El lugar de matanza de Boxgrove, en Inglaterra, es otro sitio famoso del Achelense. Hasta la década de 1970, estos lugares de matanza, a menudo en pozos de agua donde los animales se reunían para beber, se interpretaban como lugares donde los usuarios de herramientas achelenses mataban animales, masacraban sus cadáveres y luego desechaban las herramientas que habían utilizado. Desde la llegada de la zooarqueología, que ha puesto mayor énfasis en el estudio de huesos de animales procedentes de sitios arqueológicos, esta visión ha cambiado. Se ha descubierto que muchos de los animales en estos lugares de matanza fueron asesinados por otros animales depredadores, por lo que es probable que los humanos de la época complementaran la caza con la recolección de animales ya muertos.

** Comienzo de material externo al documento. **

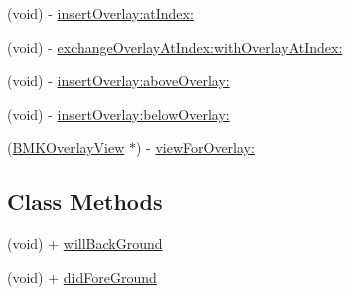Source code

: \begin{DoxyCompactItemize}
(void) -\/ \hyperlink{interface_b_m_k_map_view_adc0775a2651c1e4099f93d9c1bbffe3d}{insert\+Overlay\+:at\+Index\+:}
\item 
(void) -\/ \hyperlink{interface_b_m_k_map_view_a62c1c29b8e5b408ba0c40411a3c1f50f}{exchange\+Overlay\+At\+Index\+:with\+Overlay\+At\+Index\+:}
\item 
(void) -\/ \hyperlink{interface_b_m_k_map_view_ad94b45c4df7978e3a6095918323496d3}{insert\+Overlay\+:above\+Overlay\+:}
\item 
(void) -\/ \hyperlink{interface_b_m_k_map_view_a73dfe9f74d722b7b1fc477e791f34653}{insert\+Overlay\+:below\+Overlay\+:}
\item 
(\hyperlink{interface_b_m_k_overlay_view}{B\+M\+K\+Overlay\+View} $\ast$) -\/ \hyperlink{interface_b_m_k_map_view_aa88093440ad22f7af9cf9a36051f662d}{view\+For\+Overlay\+:}
\end{DoxyCompactItemize}
\subsection*{Class Methods}
\begin{DoxyCompactItemize}
\item 
(void) + \hyperlink{interface_b_m_k_map_view_a2f7752221a3c2ba2682cddbcd351f0fc}{will\+Back\+Ground}
\item 
(void) + \hyperlink{interface_b_m_k_map_view_ae9e5519e547a14d2fc5479c28f724560}{did\+Fore\+Ground}
\end{DoxyCompactItemize}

Las excavaciones en el sitio del puente Bnot Ya'akov, ubicado a lo largo de la grieta del Mar Muerto en el sur del valle de Hula en el norte de Israel, han revelado evidencia de ocupación humana en el área desde hace 750.000 años. Arqueólogos de la Universidad Hebrea de Jerusalén afirman que el sitio proporciona evidencia de un "comportamiento humano avanzado" medio millón de años antes de lo que se había estimado anteriormente. Su informe describe una capa del Achelense en el lugar en el que se han encontrado numerosas herramientas de piedra, huesos de animales y restos de plantas.

La cueva Azykh ubicada en Azerbaiyán es otro sitio donde se encontraron herramientas achelenses. En 1968 se descubrió en la quinta capa (llamada capa achelense) de la cueva la mandíbula inferior de un nuevo tipo de homínido. Los especialistas denominaron a este tipo "Azykhantropus".

Solo sobrevive evidencia limitada de artefactos de los usuarios de herramientas achelenses además de las propias herramientas de piedra. Los sitios de cuevas fueron explotados para habitar, pero los cazadores-recolectores del Paleolítico posiblemente también construyeron refugios como los identificados en relación con las herramientas achelenses en Grotte du Lazaret y Terra Amata cerca de Niza en Francia. La presencia de los refugios se infiere de las grandes rocas en los sitios, que pueden haber sido utilizadas para pesar los fondos de estructuras similares a tiendas de campaña o servir como cimientos para cabañas o cortavientos. Es posible que estas piedras hayan sido depositadas de forma natural. En cualquier caso, una endeble estructura de madera o piel de animal dejaría pocos vestigios arqueológicos después de tanto tiempo. Al parecer, el Homo ergaster estaba explotando el fuego, y habría sido una necesidad para colonizar la fría Eurasia desde África. Sin embargo, es difícil encontrar evidencia concluyente de dominio sobre él en una etapa tan temprana.